# Norcal Haunters?



## JNLannualhauntedhouse (Jul 26, 2012)

The Haunted Tunnel (aka Janna&Laney's Annual Haunted House) will be up and running this year with the theme: Zombie Wasteland. (check us out on facebook: http://www.facebook.com/jnlhauntedhouse for updates and details! Check us out at http://www.jnlannualhauntedhouse.blog.com for more on the Haunted Tunnel or add me on: http://thehauntedtunnel.tumblr.com for just plain Halloween ideas and stuff!)

Are there any other Haunted Houses in Northern Cali? I'd love to check you out and support!

Happy Hauntings
Janna


----------



## bwolcott (Apr 7, 2009)

Hello just Facebooked ya... 
We are in NorCal, Santa Rosa to be exact. 

Check us out...
Facebook Profile: http://www.facebook.com/santarosalights
Website: http://www.srhalloween.com

Looking forward to checking out this years photos of what you guys have going on.


----------



## Dminor (Jul 21, 2006)

Unfortunately I'm not in NorCal, but if you want, you can list your haunt on my website for free and hopefully it will get more people to see it! We have haunts from all over the country listed (and even some in Canada).

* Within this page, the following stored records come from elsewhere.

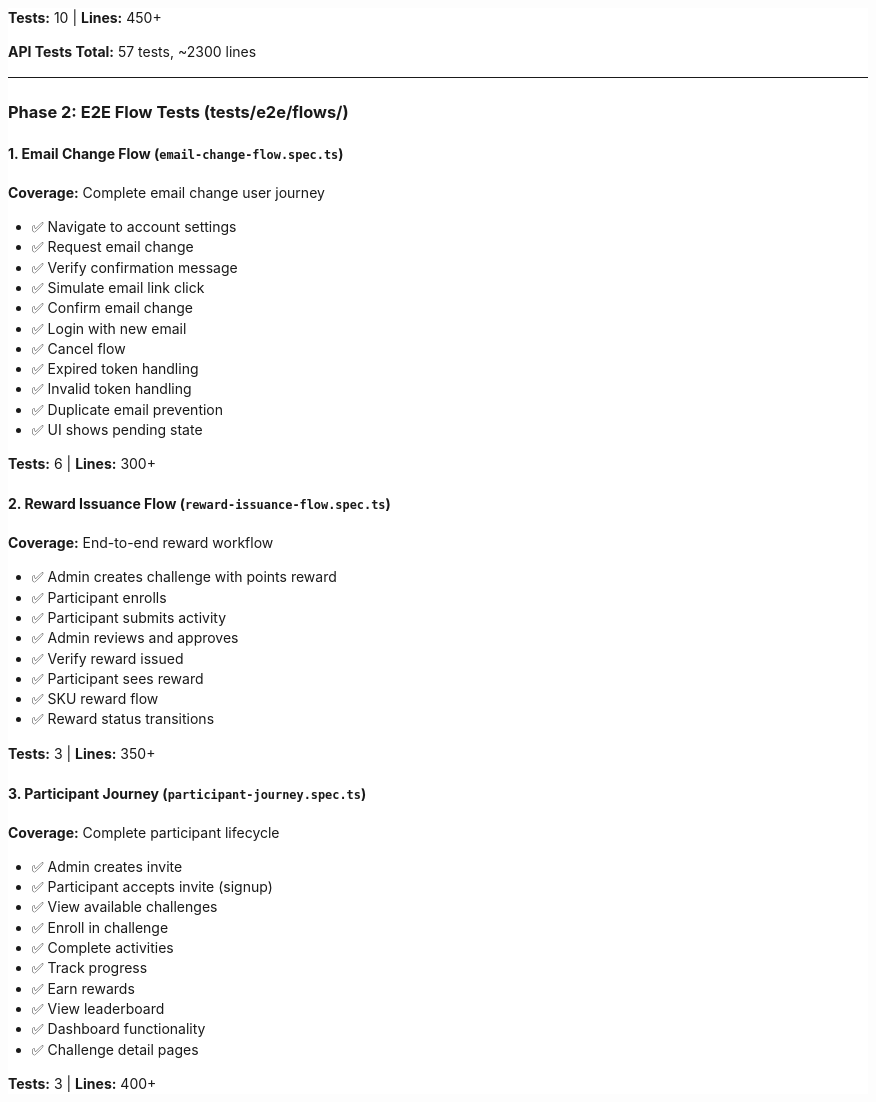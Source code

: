 **Tests:** 10 | **Lines:** 450+

**API Tests Total:** 57 tests, ~2300 lines

---

### Phase 2: E2E Flow Tests (tests/e2e/flows/)

#### 1. Email Change Flow (`email-change-flow.spec.ts`)
**Coverage:** Complete email change user journey
- ✅ Navigate to account settings
- ✅ Request email change
- ✅ Verify confirmation message
- ✅ Simulate email link click
- ✅ Confirm email change
- ✅ Login with new email
- ✅ Cancel flow
- ✅ Expired token handling
- ✅ Invalid token handling
- ✅ Duplicate email prevention
- ✅ UI shows pending state

**Tests:** 6 | **Lines:** 300+

#### 2. Reward Issuance Flow (`reward-issuance-flow.spec.ts`)
**Coverage:** End-to-end reward workflow
- ✅ Admin creates challenge with points reward
- ✅ Participant enrolls
- ✅ Participant submits activity
- ✅ Admin reviews and approves
- ✅ Verify reward issued
- ✅ Participant sees reward
- ✅ SKU reward flow
- ✅ Reward status transitions

**Tests:** 3 | **Lines:** 350+

#### 3. Participant Journey (`participant-journey.spec.ts`)
**Coverage:** Complete participant lifecycle
- ✅ Admin creates invite
- ✅ Participant accepts invite (signup)
- ✅ View available challenges
- ✅ Enroll in challenge
- ✅ Complete activities
- ✅ Track progress
- ✅ Earn rewards
- ✅ View leaderboard
- ✅ Dashboard functionality
- ✅ Challenge detail pages

**Tests:** 3 | **Lines:** 400+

The info is in my signature below.


----------



## bwolcott (Apr 7, 2009)

Dminor said:


> Unfortunately I'm not in NorCal, but if you want, you can list your haunt on my website for free and hopefully it will get more people to see it! We have haunts from all over the country listed (and even some in Canada).
> 
> The info is in my signature below.


Hello Dminor. whats your site traffic like?


----------



## Dminor (Jul 21, 2006)

We just launched a few months ago, so it's not a ton of traffic right now. But I imagine that as we get closer to Halloween we'll see a spike in visitors.


----------



## bwolcott (Apr 7, 2009)

Dminor said:


> We just launched a few months ago, so it's not a ton of traffic right now. But I imagine that as we get closer to Halloween we'll see a spike in visitors.



Ok well i submitted. we currently get around 1000 uniques a month but Sept, Oct. and Nov. we will get something like 40k to 50k in uniques that will convert to over a million hits in the 3 month span. Then our facebook and YouTube will go nuts on top of that...


----------



## Dminor (Jul 21, 2006)

Sounds like you're doing great on your own. haha.

Thanks for the submission! I'm all about haunters getting recognition for their hard work, so it's a bit of a pet project, especially since I don't make any money on the site via advertising, etc., but hopefully some people stumble onto the site and find your haunt!


----------